Führende Politiker in Taipeh sagen, der beste Weg, sich gegen Chinas Aktionen zu verteidigen, sei die Erhöhung der Verteidigungsausgaben und die Stärkung der Beziehungen zu Verbündeten. “Wir müssen unser Arsenal aufstocken … und von der Ukraine lernen”, sagte Wang Ting-yu, ein ranghoher Abgeordneter der regierenden Demokratischen Fortschrittspartei Taiwans. “Genug ist nie genug. Wir müssen unsere einheimischen Kapazitäten stärken.”

Auf der vorgelagerten Insel Kinmen, wo die Shun Da vor kurzem durch die gesperrten Wasserstraßen Taiwans fuhr, ist die Besorgnis über das chinesische Vorgehen gedämpfter.

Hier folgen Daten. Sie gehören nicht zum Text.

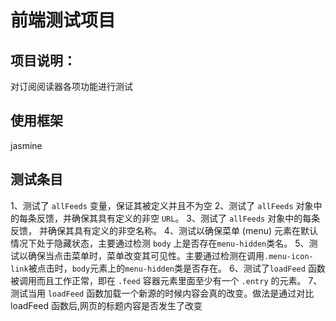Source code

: # 前端测试项目
## 项目说明：
对订阅阅读器各项功能进行测试
## 使用框架
jasmine
## 测试条目
1、测试了 `allFeeds` 变量，保证其被定义并且不为空
2、测试了 `allFeeds` 对象中的每条反馈，并确保其具有定义的非空 `URL`。
3、测试了 `allFeeds` 对象中的每条反馈， 并确保其具有定义的非空名称。
4、测试以确保菜单 (menu) 元素在默认情况下处于隐藏状态，主要通过检测 `body` 上是否存在`menu-hidden`类名。
5、测试以确保当点击菜单时，菜单改变其可见性。主要通过检测在调用`.menu-icon-link`被点击时，`body`元素上的`menu-hidden`类是否存在。
6、测试了`loadFeed` 函数被调用而且工作正常，即在 `.feed` 容器元素里面至少有一个 `.entry` 的元素。
7、测试当用 `loadFeed` 函数加载一个新源的时候内容会真的改变。做法是通过对比 loadFeed 函数后,网页的标题内容是否发生了改变


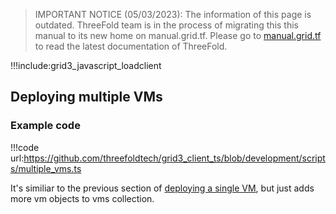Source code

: > IMPORTANT NOTICE (05/03/2023): 
The information of this page is outdated. ThreeFold team is in the process of migrating this this manual to its new home on manual.grid.tf. Please go to [manual.grid.tf](https://manual.grid.tf/) to read the latest documentation of ThreeFold.

!!!include:grid3_javascript_loadclient

## Deploying multiple VMs

### Example code

!!!code url:https://github.com/threefoldtech/grid3_client_ts/blob/development/scripts/multiple_vms.ts

It's similiar to the previous section of [deploying a single VM](grid3_javascript_vm), but just adds more vm objects to vms collection. 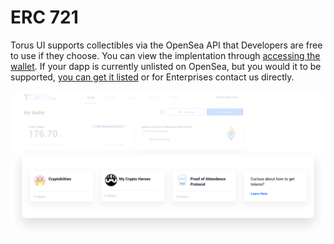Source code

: # ERC 721
Torus UI supports collectibles via the OpenSea API that Developers are free to use if they choose. You can view the implentation through [accessing the wallet](https://app.tor.us). If your dapp is currently unlisted on OpenSea, but you would it to be supported, [you can get it listed](https://opensea.io/get-listed) or for Enterprises contact us directly.

![ERC 721](../.gitbook/assets/erc721.png)

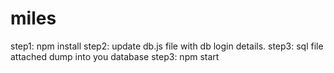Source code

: # miles
step1: npm install
step2: update db.js file with db login details.
step3: sql file attached dump into you database
step3: npm start
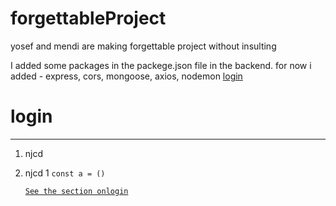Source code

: # forgettableProject
yosef and mendi are making forgettable project without insulting

I added some packages in the packege.json file in the backend. for now i added - express, cors, mongoose, axios, nodemon 
[login](#login)


 # login
 --------

 1. njcd
 2. njcd
    1 `const a = ()`

    [`See the section onlogin`](#login)
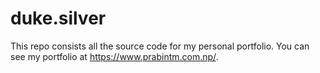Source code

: # duke.silver

This repo consists all the source code for my personal portfolio. You can see my portfolio at https://www.prabintm.com.np/. 
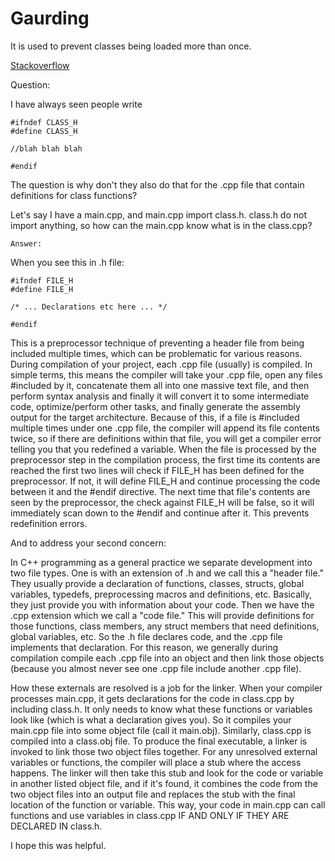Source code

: # Gaurding #
It is used to prevent classes being loaded more than once.

[Stackoverflow](http://stackoverflow.com/questions/3246803/why-use-ifndef-class-h-and-define-class-h-in-h-file-but-not-in-cpp)

Question:

I have always seen people write

	#ifndef CLASS_H
	#define CLASS_H
	
	//blah blah blah
	
	#endif
	
The question is why don't they also do that for the .cpp file that contain definitions for class functions?

Let's say I have a main.cpp, and main.cpp import class.h. class.h do not import anything, so how can the main.cpp know what is in the class.cpp?

`Answer:`

When you see this in .h file:

	#ifndef FILE_H
	#define FILE_H
	
	/* ... Declarations etc here ... */
	
	#endif


This is a preprocessor technique of preventing a header file from being included multiple times, which can be problematic for various reasons. During compilation of your project, each .cpp file (usually) is compiled. In simple terms, this means the compiler will take your .cpp file, open any files #included by it, concatenate them all into one massive text file, and then perform syntax analysis and finally it will convert it to some intermediate code, optimize/perform other tasks, and finally generate the assembly output for the target architecture. Because of this, if a file is #included multiple times under one .cpp file, the compiler will append its file contents twice, so if there are definitions within that file, you will get a compiler error telling you that you redefined a variable. When the file is processed by the preprocessor step in the compilation process, the first time its contents are reached the first two lines will check if FILE_H has been defined for the preprocessor. If not, it will define FILE_H and continue processing the code between it and the #endif directive. The next time that file's contents are seen by the preprocessor, the check against FILE_H will be false, so it will immediately scan down to the #endif and continue after it. This prevents redefinition errors.

And to address your second concern:

In C++ programming as a general practice we separate development into two file types. One is with an extension of .h and we call this a "header file." They usually provide a declaration of functions, classes, structs, global variables, typedefs, preprocessing macros and definitions, etc. Basically, they just provide you with information about your code. Then we have the .cpp extension which we call a "code file." This will provide definitions for those functions, class members, any struct members that need definitions, global variables, etc. So the .h file declares code, and the .cpp file implements that declaration. For this reason, we generally during compilation compile each .cpp file into an object and then link those objects (because you almost never see one .cpp file include another .cpp file).

How these externals are resolved is a job for the linker. When your compiler processes main.cpp, it gets declarations for the code in class.cpp by including class.h. It only needs to know what these functions or variables look like (which is what a declaration gives you). So it compiles your main.cpp file into some object file (call it main.obj). Similarly, class.cpp is compiled into a class.obj file. To produce the final executable, a linker is invoked to link those two object files together. For any unresolved external variables or functions, the compiler will place a stub where the access happens. The linker will then take this stub and look for the code or variable in another listed object file, and if it's found, it combines the code from the two object files into an output file and replaces the stub with the final location of the function or variable. This way, your code in main.cpp can call functions and use variables in class.cpp IF AND ONLY IF THEY ARE DECLARED IN class.h.

I hope this was helpful.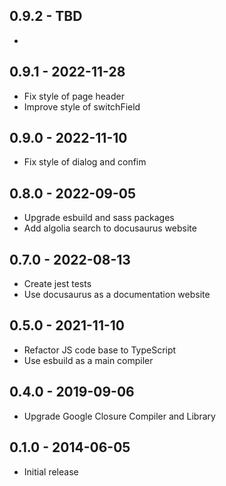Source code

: ## 0.9.2 - TBD

*

## 0.9.1 - 2022-11-28

* Fix style of page header
* Improve style of switchField

## 0.9.0 - 2022-11-10

* Fix style of dialog and confim

## 0.8.0 - 2022-09-05

* Upgrade esbuild and sass packages
* Add algolia search to docusaurus website

## 0.7.0 - 2022-08-13

* Create jest tests
* Use docusaurus as a documentation website

## 0.5.0 - 2021-11-10

* Refactor JS code base to TypeScript
* Use esbuild as a main compiler

## 0.4.0 - 2019-09-06

* Upgrade Google Closure Compiler and Library

## 0.1.0 - 2014-06-05

* Initial release
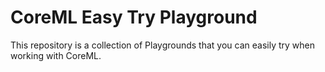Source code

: # CoreML Easy Try Playground

This repository is a collection of Playgrounds that you can easily try when working with CoreML.
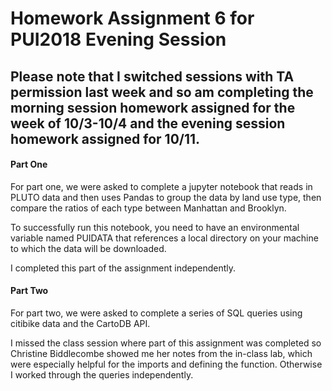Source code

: # Homework Assignment 6 for PUI2018 Evening Session

## Please note that I switched sessions with TA permission last week and so am completing the morning session homework assigned for the week of 10/3-10/4 and the evening session homework assigned for 10/11.

#### Part One
For part one, we were asked to complete a jupyter notebook that reads in PLUTO data and then uses Pandas to group the data by land use type, then compare the ratios of each type between Manhattan and Brooklyn.

To successfully run this notebook, you need to have an environmental variable named PUIDATA that references a local directory on your machine to which the data will be downloaded.

I completed this part of the assignment independently.


#### Part Two
For part two, we were asked to complete a series of SQL queries using citibike data and the CartoDB API.

I missed the class session where part of this assignment was completed so Christine Biddlecombe showed me her notes from the in-class lab, which were especially helpful for the imports and defining the function.  Otherwise I worked through the queries independently.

Ein taiwanesischer militärischer Außenposten auf der Insel Shihyu, gesehen hinter den Landungssperren entlang der Insel Lieyu auf den Kinmen-Inseln, 10. August 2022. Bild: Twitter / Screengrab

Die Beamten hier sprechen von Zusammenarbeit mit China; Kinmen liegt nur wenige Kilometer vor der Küste des Festlandes. Am zweiten Tag der jüngsten Militärübung in Peking besuchte der stellvertretende Bürgermeister des Kreises Kinmen China, um über einen Schwimmwettbewerb zwischen den Straßen zu sprechen.

“Mache ich mir Sorgen über eine chinesische Invasion? Natürlich mache ich mir Sorgen”, sagte der stellvertretende Bürgermeister, Li Wen-Liang. “Aber wir sollten die Kommunikationskanäle, die wir aufgebaut haben, nicht aus Angst schließen.

Ahming, ein braungebrannter, weißbärtiger taiwanesischer Fischer in Kinmen, war sogar noch entspannter. Er sagte, die jüngsten Aktivitäten Chinas in der Grauzone hätten sich positiv auf seine Arbeit ausgewirkt.

Da die taiwanesische Küstenwache regelmäßig in den Gewässern patrouilliert, in denen er fischt, dringen chinesische Trawler nicht mehr in großer Zahl in Taiwans Gewässer ein.

“Ich glaube nicht, dass China so schlimm ist, wie die Leute denken”, sagte Ahming, während er nach einem Tag auf See geschickt sein Fischernetz entwirrte. “Sie nehmen immer einen Zentimeter, geben einen Zentimeter. Wenn sie wirklich Gewalt anwenden wollen, können wir nichts tun.”